[Document images with source code]

┌────────

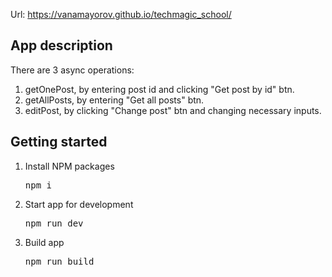 <p>Url: <a href="https://vanamayorov.github.io/techmagic_school/">https://vanamayorov.github.io/techmagic_school/</a></p>

<h2>App description</h2>
<p>There are 3 async operations:</p>
<ol>
    <li>
        getOnePost, by entering post id and clicking "Get post by id" btn.
    </li>
    <li>
        getAllPosts, by entering "Get all posts" btn.
    </li>
    <li>
        editPost, by clicking "Change post" btn and changing necessary inputs.
    </li>
</ol>

<h2>Getting started</h2>
<ol>
    <li>
        Install NPM packages
        <pre>npm i</pre>
    </li>
    <li>
        Start app for development
        <pre>npm run dev</pre>
    </li>
    <li>
        Build app
        <pre>npm run build</pre>
    </li>
</ol>
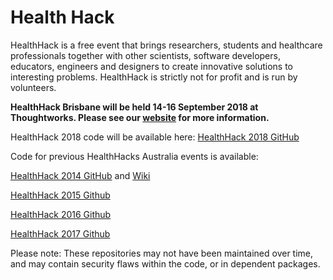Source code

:# Health Hack

HealthHack is a free event that brings researchers, students and healthcare professionals together with other scientists, software developers, educators, engineers and designers to create innovative solutions to interesting problems. HealthHack is strictly not for profit and is run by volunteers.

**HealthHack Brisbane will be held 14-16 September 2018 at Thoughtworks. Please see our [website] for more information.**

HealthHack 2018 code will be available here: [HealthHack 2018 GitHub]

Code for previous HealthHacks Australia events is available:

[HealthHack 2014 GitHub] and [Wiki][HealthHack 2014 Wiki]

[HealthHack 2015 Github]

[HealthHack 2016 Github]

[HealthHack 2017 Github]

Please note: These repositories may not have been maintained over time, and may contain security flaws within the code, or in dependent packages. 


[website]: https://www.healthhack.com.au/
[HealthHack 2018 GitHub]: https://github.com/HealthHackAu2018

[HealthHack 2014 GitHub]: https://github.com/HealthHackAu2014
[HealthHack 2014 Wiki]: https://github.com/HealthHackAu2014/HealthHack2014/wiki
[HealthHack 2015 Github]: https://github.com/HealthHackAu2015
[HealthHack 2016 Github]: https://github.com/HealthHackAu2016
[HealthHack 2017 Github]: https://github.com/HealthHackAu2017
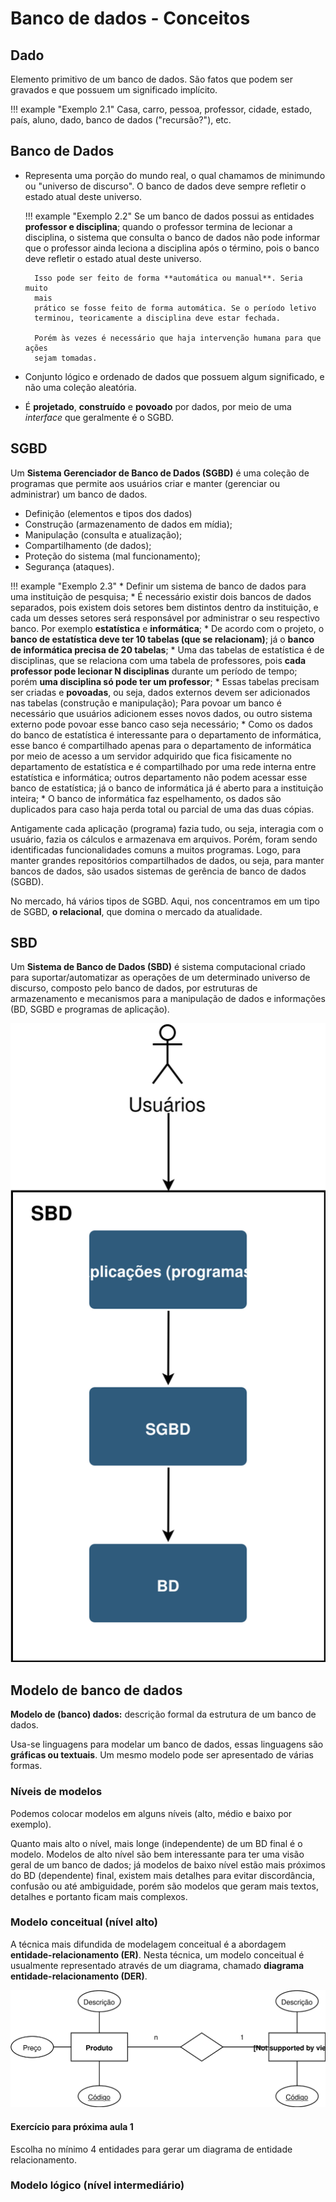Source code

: # Banco de dados - Conceitos

## Dado

Elemento primitivo de um banco de dados. São fatos que podem ser gravados e 
que possuem um significado implícito.

!!! example "Exemplo 2.1"
    Casa, carro, pessoa, professor, cidade, estado, país, aluno, dado, banco
    de dados ("recursão?"), etc.

## Banco de Dados

* Representa uma porção do mundo real, o qual chamamos de minimundo ou 
"universo de discurso". O banco de dados deve sempre refletir o estado atual
deste universo.

    !!! example "Exemplo 2.2"
        Se um banco de dados possui as entidades **professor e disciplina**; 
        quando o professor termina de lecionar a disciplina, o sistema que 
        consulta o banco de dados não pode informar que o professor ainda 
        leciona a disciplina após o término, pois o banco deve refletir o 
        estado
        atual deste universo.
    
        Isso pode ser feito de forma **automática ou manual**. Seria muito 
        mais 
        prático se fosse feito de forma automática. Se o período letivo 
        terminou, teoricamente a disciplina deve estar fechada.
    
        Porém às vezes é necessário que haja intervenção humana para que ações 
        sejam tomadas.
    

* Conjunto lógico e ordenado de dados que possuem algum significado, e não uma
coleção aleatória.

* É **projetado**, **construído** e **povoado** por dados, por meio de uma 
*interface* que geralmente é o SGBD.

## SGBD

Um **Sistema Gerenciador de Banco de Dados (SGBD)** é uma coleção de programas 
que permite aos usuários criar e manter (gerenciar ou administrar) um banco de 
dados.

* Definição (elementos e tipos dos dados)
* Construção (armazenamento de dados em mídia);
* Manipulação (consulta e atualização);
* Compartilhamento (de dados);
* Proteção do sistema (mal funcionamento);
* Segurança (ataques).


!!! example "Exemplo 2.3"
    * Definir um sistema de banco de dados para uma instituição de pesquisa;
    * É necessário existir dois bancos de dados separados, pois existem dois
      setores bem distintos dentro da instituição, e cada um desses setores 
      será responsável por administrar o seu respectivo banco. Por exemplo 
      **estatística** e **informática**;
    * De acordo com o projeto, o **banco de estatística deve ter 10 tabelas 
      (que se relacionam)**; já o **banco de informática precisa de 20 tabelas**;
    * Uma das tabelas de estatística é de disciplinas, que se relaciona com 
      uma tabela de professores, pois **cada professor pode lecionar N 
      disciplinas** durante um período de tempo; porém **uma disciplina só 
      pode ter um professor**;
    * Essas tabelas precisam ser criadas e **povoadas**, ou seja, dados 
      externos devem ser adicionados nas tabelas (construção e manipulação);
      Para povoar um banco é necessário que usuários adicionem esses novos 
      dados, ou outro sistema externo pode povoar esse banco caso seja 
      necessário;
    * Como os dados do banco de estatística é interessante para o 
      departamento de informática, esse banco é compartilhado apenas para o 
      departamento de informática por meio de acesso a um servidor adquirido
      que fica fisicamente no departamento de estatística e é compartilhado 
      por uma rede interna entre estatística e informática; outros 
      departamento não podem acessar esse banco de estatística; já o banco 
      de informática já é aberto para a instituição inteira;
    * O banco de informática faz espelhamento, os dados são duplicados para 
      caso haja perda total ou parcial de uma das duas cópias.


Antigamente cada aplicação (programa) fazia tudo, ou seja, interagia com o 
usuário, fazia os cálculos e armazenava em arquivos. Porém, foram sendo
identificadas funcionalidades comuns a muitos programas. Logo, para manter 
grandes repositórios compartilhados de dados, ou seja, para manter bancos de
dados, são usados sistemas de gerência de banco de dados (SGBD).

No mercado, há vários tipos de SGBD. Aqui, nos concentramos em um tipo de 
SGBD, **o relacional**, que domina o mercado da atualidade.

## SBD

Um **Sistema de Banco de Dados (SBD)** é sistema computacional criado para 
suportar/automatizar as operações de um determinado universo de discurso,
composto pelo banco de dados, por estruturas de armazenamento e mecanismos
para a manipulação de dados e informações (BD, SGBD e programas de aplicação).

![Banco de dados](images/sbd-sgbd-bd.svg)

## Modelo de banco de dados

**Modelo de (banco) dados:** descrição formal da estrutura de um banco de dados.

Usa-se linguagens para modelar um banco de dados, essas linguagens são 
**gráficas ou textuais**. Um mesmo modelo pode ser apresentado de várias 
formas.

### Níveis de modelos

Podemos colocar modelos em alguns níveis (alto, médio e baixo por exemplo).
 
Quanto mais alto o nível, mais longe (independente) de um BD final é o modelo. 
Modelos de alto nível são bem interessante para ter uma visão geral de um banco de
dados; já modelos de baixo nível estão mais próximos do BD (dependente) final, 
existem mais detalhes para evitar discordância, confusão ou até ambiguidade,
porém são  modelos que geram mais textos, detalhes e portanto ficam mais 
complexos.

### Modelo conceitual (nível alto)

A técnica mais difundida de modelagem conceitual é a abordagem 
**entidade-relacionamento (ER)**. Nesta técnica, um modelo conceitual é usualmente
representado através de um diagrama, chamado **diagrama entidade-relacionamento
(DER)**.

![Banco de dados](images/diag-entidade-relacionamento.svg)

#### Exercício para próxima aula 1

Escolha no mínimo 4 entidades para gerar um diagrama de entidade 
relacionamento.

### Modelo lógico (nível intermediário) 
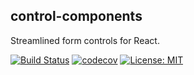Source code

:control-components
--

Streamlined form controls for React.

[![Build Status](https://travis-ci.org/thebearingedge/control-components.svg?branch=master)](https://travis-ci.org/thebearingedge/control-components)
[![codecov](https://codecov.io/gh/thebearingedge/control-components/branch/master/graph/badge.svg)](https://codecov.io/gh/thebearingedge/control-components)
[![License: MIT](https://img.shields.io/badge/License-MIT-yellow.svg)](https://opensource.org/licenses/MIT)
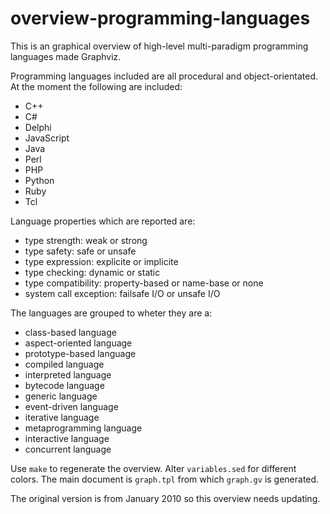 overview-programming-languages
==============================

This is an graphical overview of high-level multi-paradigm programming
languages made Graphviz.

Programming languages included are all procedural and object-orientated.
At the moment the following are included:

* C++
* C#
* Delphi
* JavaScript
* Java
* Perl
* PHP
* Python
* Ruby
* Tcl

Language properties which are reported are:

* type strength: weak or strong
* type safety: safe or unsafe
* type expression: explicite or implicite
* type checking: dynamic or static
* type compatibility: property-based or name-base or none
* system call exception: failsafe I/O or unsafe I/O

The languages are grouped to wheter they are a:

* class-based language
* aspect-oriented language
* prototype-based language
* compiled language
* interpreted language
* bytecode language
* generic language
* event-driven language
* iterative language
* metaprogramming language
* interactive language
* concurrent language

Use `make` to regenerate the overview. Alter `variables.sed` for different
colors. The main document is `graph.tpl` from which `graph.gv` is generated.

The original version is from January 2010 so this overview needs updating.
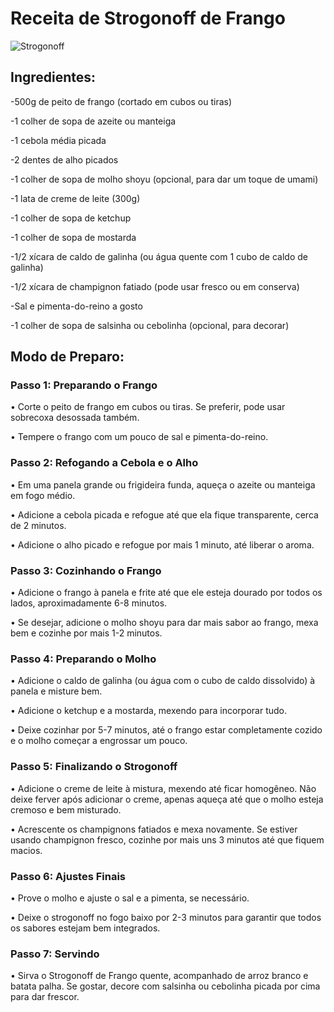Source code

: # Receita de Strogonoff de Frango

![Strogonoff](https://static.itdg.com.br/images/640-400/750c0ad1f3276894cc69b6467e1de5dd/194963-original.jpg)

## Ingredientes:

-500g de peito de frango (cortado em cubos ou tiras)

-1 colher de sopa de azeite ou manteiga

-1 cebola média picada

-2 dentes de alho picados

-1 colher de sopa de molho shoyu (opcional, para dar um toque de umami)

-1 lata de creme de leite (300g)

-1 colher de sopa de ketchup

-1 colher de sopa de mostarda

-1/2 xícara de caldo de galinha (ou água quente com 1 cubo de caldo de galinha)

-1/2 xícara de champignon fatiado (pode usar fresco ou em conserva)

-Sal e pimenta-do-reino a gosto

-1 colher de sopa de salsinha ou cebolinha (opcional, para decorar)

## Modo de Preparo:
### Passo 1: Preparando o Frango

• Corte o peito de frango em cubos ou tiras. Se preferir, pode usar sobrecoxa desossada também.

• Tempere o frango com um pouco de sal e pimenta-do-reino.

### Passo 2: Refogando a Cebola e o Alho

• Em uma panela grande ou frigideira funda, aqueça o azeite ou manteiga em fogo médio.

• Adicione a cebola picada e refogue até que ela fique transparente, cerca de 2 minutos.

• Adicione o alho picado e refogue por mais 1 minuto, até liberar o aroma.

### Passo 3: Cozinhando o Frango

• Adicione o frango à panela e frite até que ele esteja dourado por todos os lados, aproximadamente 6-8 minutos.

• Se desejar, adicione o molho shoyu para dar mais sabor ao frango, mexa bem e cozinhe por mais 1-2 minutos.

### Passo 4: Preparando o Molho

• Adicione o caldo de galinha (ou água com o cubo de caldo dissolvido) à panela e misture bem.

• Adicione o ketchup e a mostarda, mexendo para incorporar tudo.

• Deixe cozinhar por 5-7 minutos, até o frango estar completamente cozido e o molho começar a engrossar um pouco.

### Passo 5: Finalizando o Strogonoff

• Adicione o creme de leite à mistura, mexendo até ficar homogêneo. Não deixe ferver após adicionar o creme, apenas aqueça até que o molho esteja cremoso e bem misturado.

• Acrescente os champignons fatiados e mexa novamente. Se estiver usando champignon fresco, cozinhe por mais uns 3 minutos até que fiquem macios.

### Passo 6: Ajustes Finais

• Prove o molho e ajuste o sal e a pimenta, se necessário.

• Deixe o strogonoff no fogo baixo por 2-3 minutos para garantir que todos os sabores estejam bem integrados.

### Passo 7: Servindo

• Sirva o Strogonoff de Frango quente, acompanhado de arroz branco e batata palha. Se gostar, decore com salsinha ou cebolinha picada por cima para dar frescor.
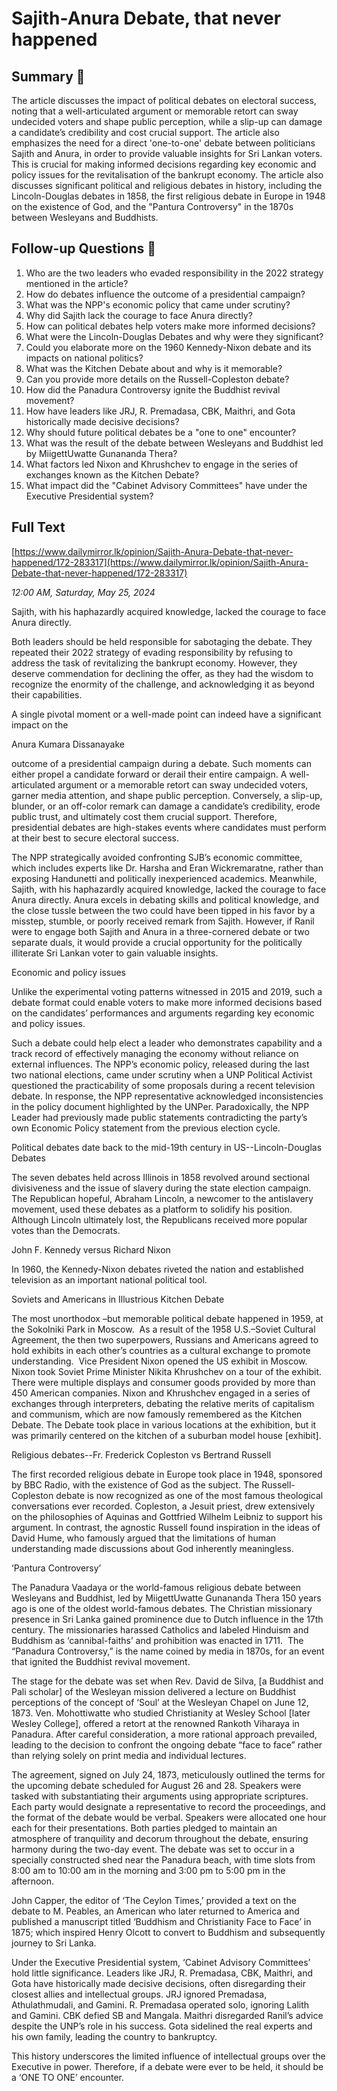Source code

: # Sajith-Anura Debate, that never happened

## Summary 🤖

The article discusses the impact of political debates on electoral success, noting that a well-articulated argument or memorable retort can sway undecided voters and shape public perception, while a slip-up can damage a candidate’s credibility and cost crucial support. The article also emphasizes the need for a direct 'one-to-one' debate between politicians Sajith and Anura, in order to provide valuable insights for Sri Lankan voters. This is crucial for making informed decisions regarding key economic and policy issues for the revitalisation of the bankrupt economy. The article also discusses significant political and religious debates in history, including the Lincoln-Douglas debates in 1858, the first religious debate in Europe in 1948 on the existence of God, and the "Pantura Controversy" in the 1870s between Wesleyans and Buddhists.


## Follow-up Questions 🤖

1. Who are the two leaders who evaded responsibility in the 2022 strategy mentioned in the article?
2. How do debates influence the outcome of a presidential campaign?
3. What was the NPP's economic policy that came under scrutiny?
4. Why did Sajith lack the courage to face Anura directly? 
5. How can political debates help voters make more informed decisions?
6. What were the Lincoln-Douglas Debates and why were they significant?
7. Could you elaborate more on the 1960 Kennedy-Nixon debate and its impacts on national politics?
8. What was the Kitchen Debate about and why is it memorable?
9. Can you provide more details on the Russell-Copleston debate? 
10. How did the Panadura Controversy ignite the Buddhist revival movement?
11. How have leaders like JRJ, R. Premadasa, CBK, Maithri, and Gota historically made decisive decisions?
12. Why should future political debates be a "one to one" encounter? 
13. What was the result of the debate between Wesleyans and Buddhist led by MiigettUwatte Gunananda Thera?
14. What factors led Nixon and Khrushchev to engage in the series of exchanges known as the Kitchen Debate?
15. What impact did the "Cabinet Advisory Committees" have under the Executive Presidential system?

## Full Text

[https://www.dailymirror.lk/opinion/Sajith-Anura-Debate-that-never-happened/172-283317](https://www.dailymirror.lk/opinion/Sajith-Anura-Debate-that-never-happened/172-283317)

*12:00 AM, Saturday, May 25, 2024*

Sajith, with his haphazardly acquired knowledge, lacked the courage to face Anura directly.

Both leaders should be held responsible for sabotaging the debate. They repeated their 2022 strategy of evading responsibility by refusing to address the task of revitalizing the bankrupt economy. However, they deserve commendation for declining the offer, as they had the wisdom to recognize the enormity of the challenge, and acknowledging it as beyond their capabilities.

A single pivotal moment or a well-made point can indeed have a significant impact on the

Anura Kumara Dissanayake

outcome of a presidential campaign during a debate. Such moments can either propel a candidate forward or derail their entire campaign. A well-articulated argument or a memorable retort can sway undecided voters, garner media attention, and shape public perception. Conversely, a slip-up, blunder, or an off-color remark can damage a candidate’s credibility, erode public trust, and ultimately cost them crucial support. Therefore, presidential debates are high-stakes events where candidates must perform at their best to secure electoral success.

The NPP strategically avoided confronting SJB’s economic committee, which includes experts like Dr. Harsha and Eran Wickremaratne, rather than exposing Handunetti and politically inexperienced academics. Meanwhile, Sajith, with his haphazardly acquired knowledge, lacked the courage to face Anura directly. Anura excels in debating skills and political knowledge, and the close tussle between the two could have been tipped in his favor by a misstep, stumble, or poorly received remark from Sajith. However, if Ranil were to engage both Sajith and Anura in a three-cornered debate or two separate duals, it would provide a crucial opportunity for the politically illiterate Sri Lankan voter to gain valuable insights.

Economic and policy issues

Unlike the experimental voting patterns witnessed in 2015 and 2019, such a debate format could enable voters to make more informed decisions based on the candidates’ performances and arguments regarding key economic and policy issues.

Such a debate could help elect a leader who demonstrates capability and a track record of effectively managing the economy without reliance on external influences. The NPP’s economic policy, released during the last two national elections, came under scrutiny when a UNP Political Activist questioned the practicability of some proposals during a recent television debate. In response, the NPP representative acknowledged inconsistencies in the policy document highlighted by the UNPer. Paradoxically, the NPP Leader had previously made public statements contradicting the party’s own Economic Policy statement from the previous election cycle.

Political debates date back to the mid-19th century in US--Lincoln-Douglas Debates

The seven debates held across Illinois in 1858 revolved around sectional divisiveness and the issue of slavery during the state election campaign. The Republican hopeful, Abraham Lincoln, a newcomer to the antislavery movement, used these debates as a platform to solidify his position. Although Lincoln ultimately lost, the Republicans received more popular votes than the Democrats.

John F. Kennedy versus Richard Nixon

In 1960, the Kennedy-Nixon debates riveted the nation and established television as an important national political tool.

Soviets and Americans in Illustrious Kitchen Debate

The most unorthodox –but memorable political debate happened in 1959, at the Sokolniki Park in Moscow.  As a result of the 1958 U.S.–Soviet Cultural Agreement, the then two superpowers, Russians and Americans agreed to hold exhibits in each other’s countries as a cultural exchange to promote understanding.  Vice President Nixon opened the US exhibit in Moscow. Nixon took Soviet Prime Minister Nikita Khrushchev on a tour of the exhibit. There were multiple displays and consumer goods provided by more than 450 American companies. Nixon and Khrushchev engaged in a series of exchanges through interpreters, debating the relative merits of capitalism and communism, which are now famously remembered as the Kitchen Debate. The Debate took place in various locations at the exhibition, but it was primarily centered on the kitchen of a suburban model house [exhibit].

Religious debates--Fr. Frederick Copleston vs Bertrand Russell

The first recorded religious debate in Europe took place in 1948, sponsored by BBC Radio, with the existence of God as the subject. The Russell-Copleston debate is now recognized as one of the most famous theological conversations ever recorded. Copleston, a Jesuit priest, drew extensively on the philosophies of Aquinas and Gottfried Wilhelm Leibniz to support his argument. In contrast, the agnostic Russell found inspiration in the ideas of David Hume, who famously argued that the limitations of human understanding made discussions about God inherently meaningless.

‘Pantura Controversy’

The Panadura Vaadaya or the world-famous religious debate between Wesleyans and Buddhist, led by MiigettUwatte Gunananda Thera 150 years ago is one of the oldest world-famous debates. The Christian missionary presence in Sri Lanka gained prominence due to Dutch influence in the 17th century. The missionaries harassed Catholics and labeled Hinduism and Buddhism as ‘cannibal-faiths’ and prohibition was enacted in 1711.  The “Panadura Controversy,” is the name coined by media in 1870s, for an event that ignited the Buddhist revival movement.

The stage for the debate was set when Rev. David de Silva, [a Buddhist and Pali scholar] of the Wesleyan mission delivered a lecture on Buddhist perceptions of the concept of ‘Soul’ at the Wesleyan Chapel on June 12, 1873. Ven. Mohottiwatte who studied Christianity at Wesley School [later Wesley College], offered a retort at the renowned Rankoth Viharaya in Panadura. After careful consideration, a more rational approach prevailed, leading to the decision to confront the ongoing debate “face to face” rather than relying solely on print media and individual lectures.

The agreement, signed on July 24, 1873, meticulously outlined the terms for the upcoming debate scheduled for August 26 and 28. Speakers were tasked with substantiating their arguments using appropriate scriptures. Each party would designate a representative to record the proceedings, and the format of the debate would be verbal. Speakers were allocated one hour each for their presentations. Both parties pledged to maintain an atmosphere of tranquility and decorum throughout the debate, ensuring harmony during the two-day event. The debate was set to occur in a specially constructed shed near the Panadura beach, with time slots from 8:00 am to 10:00 am in the morning and 3:00 pm to 5:00 pm in the afternoon.

John Capper, the editor of ‘The Ceylon Times,’ provided a text on the debate to M. Peables, an American who later returned to America and published a manuscript titled ‘Buddhism and Christianity Face to Face’ in 1875; which inspired Henry Olcott to convert to Buddhism and subsequently journey to Sri Lanka.

Under the Executive Presidential system, ‘Cabinet Advisory Committees’ hold little significance. Leaders like JRJ, R. Premadasa, CBK, Maithri, and Gota have historically made decisive decisions, often disregarding their closest allies and intellectual groups. JRJ ignored Premadasa, Athulathmudali, and Gamini. R. Premadasa operated solo, ignoring Lalith and Gamini. CBK defied SB and Mangala. Maithri disregarded Ranil’s advice despite the UNP’s role in his success. Gota sidelined the real experts and his own family, leading the country to bankruptcy.

This history underscores the limited influence of intellectual groups over the Executive in power. Therefore, if a debate were ever to be held, it should be a ‘ONE TO ONE’ encounter.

└────────

* **DIRECTIONS FOR THIS TASK**: Identify the lines in the entries above that contain "manteiga", then copy them out.

* **ANSWER BELOW**:
-1 colher de sopa de azeite ou manteiga
• Em uma panela grande ou frigideira funda, aqueça o azeite ou manteiga em fogo médio.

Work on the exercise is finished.